We knew one of the biggest variables in this trip was going to be the weather. Well, Mother Nature isn’t making it too easy for us this year.

The Good: The Mississippi River headwaters area trails supervisor called us back about last summer’s windstorm that toppled hundreds of trees, letting us know a crew went through last year and cleaned up the most significant damage. Although there may be a downed tree here or there, forcing us to portage our canoe occasionally, he saw no reason for us to change our plans.

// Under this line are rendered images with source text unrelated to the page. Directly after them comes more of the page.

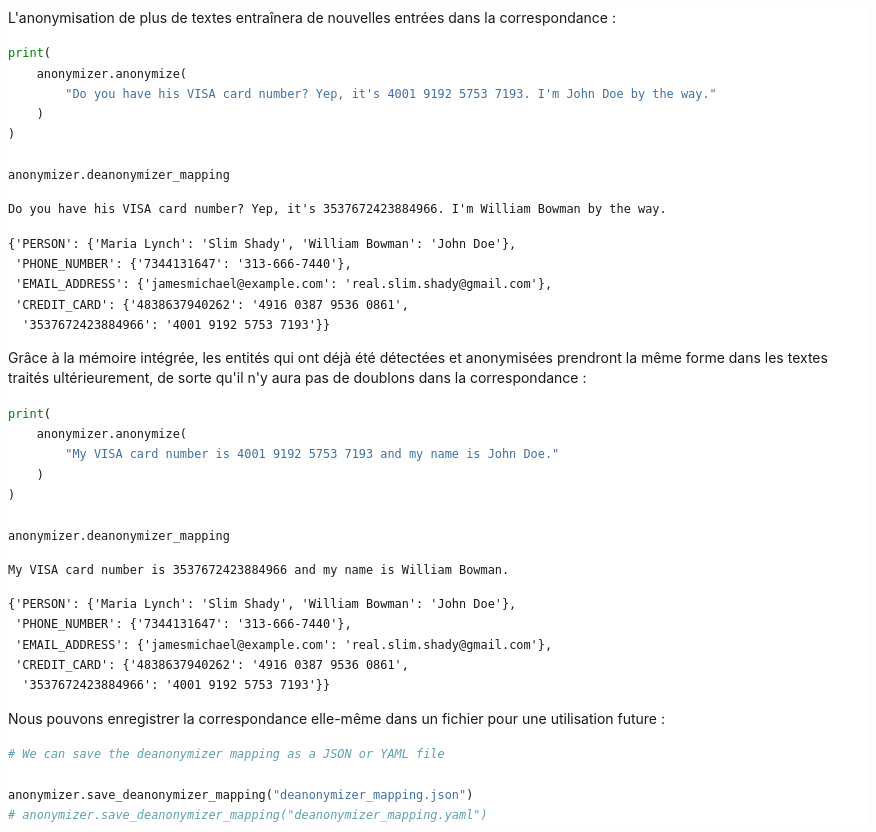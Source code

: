 L'anonymisation de plus de textes entraînera de nouvelles entrées dans la correspondance :

```python
print(
    anonymizer.anonymize(
        "Do you have his VISA card number? Yep, it's 4001 9192 5753 7193. I'm John Doe by the way."
    )
)

anonymizer.deanonymizer_mapping
```

```output
Do you have his VISA card number? Yep, it's 3537672423884966. I'm William Bowman by the way.
```

```output
{'PERSON': {'Maria Lynch': 'Slim Shady', 'William Bowman': 'John Doe'},
 'PHONE_NUMBER': {'7344131647': '313-666-7440'},
 'EMAIL_ADDRESS': {'jamesmichael@example.com': 'real.slim.shady@gmail.com'},
 'CREDIT_CARD': {'4838637940262': '4916 0387 9536 0861',
  '3537672423884966': '4001 9192 5753 7193'}}
```

Grâce à la mémoire intégrée, les entités qui ont déjà été détectées et anonymisées prendront la même forme dans les textes traités ultérieurement, de sorte qu'il n'y aura pas de doublons dans la correspondance :

```python
print(
    anonymizer.anonymize(
        "My VISA card number is 4001 9192 5753 7193 and my name is John Doe."
    )
)

anonymizer.deanonymizer_mapping
```

```output
My VISA card number is 3537672423884966 and my name is William Bowman.
```

```output
{'PERSON': {'Maria Lynch': 'Slim Shady', 'William Bowman': 'John Doe'},
 'PHONE_NUMBER': {'7344131647': '313-666-7440'},
 'EMAIL_ADDRESS': {'jamesmichael@example.com': 'real.slim.shady@gmail.com'},
 'CREDIT_CARD': {'4838637940262': '4916 0387 9536 0861',
  '3537672423884966': '4001 9192 5753 7193'}}
```

Nous pouvons enregistrer la correspondance elle-même dans un fichier pour une utilisation future :

```python
# We can save the deanonymizer mapping as a JSON or YAML file

anonymizer.save_deanonymizer_mapping("deanonymizer_mapping.json")
# anonymizer.save_deanonymizer_mapping("deanonymizer_mapping.yaml")
```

The Bad: Certain sections of the Mississippi River between are experiencing significant flooding (some of it record-breaking), which has forced the closure of much of the river and made headlines around the country, including these gems: Mississippi River Communities Brace for Flooding, Floods to Sideline Mississippi Barges for at Least Another Week and Mississipi River Reopens After Barges Hit Bridge, a story about the river re-opening after several of the 30 barges that broke free from their towline because of the flooding hit the railroad bridge near Vicksburg. To think that just a few months ago the big concern was a drought that also threatened closure of the river. If there’s a silver lining, it’s that we won’t reach these sections for another few months, so hopefully flooding will not be a concern by then. But:

The Ugly: Snow storms continue to wallop the upper Midwest, increasing the risk of further flooding. As of April 19, 14 inches of snow have fallen in the Twin Cities, and that was before another several inches fell yesterday. Even before this week’s storm, this April is snowier than the past 10 Aprils combined. Uff da.

Not Quite Canoeing Weather

Our Canoe During a Snowstorm in April 2013

As we’ve enjoyed nearly 80-degree weather in New York, our canoe has been weathering a spring snowstorm in the backyard of Dave’s parents’ house in Minnesota. Word is that up in the Mississippi River headwaters, the ice on Lake Itasca is 30 inches thick and Itasca State Park is still buried under about 15 inches of snow. Ice out on the river is looking to be a bit late this year, but at this point launching our canoe over Memorial Weekend still seems quite feasible.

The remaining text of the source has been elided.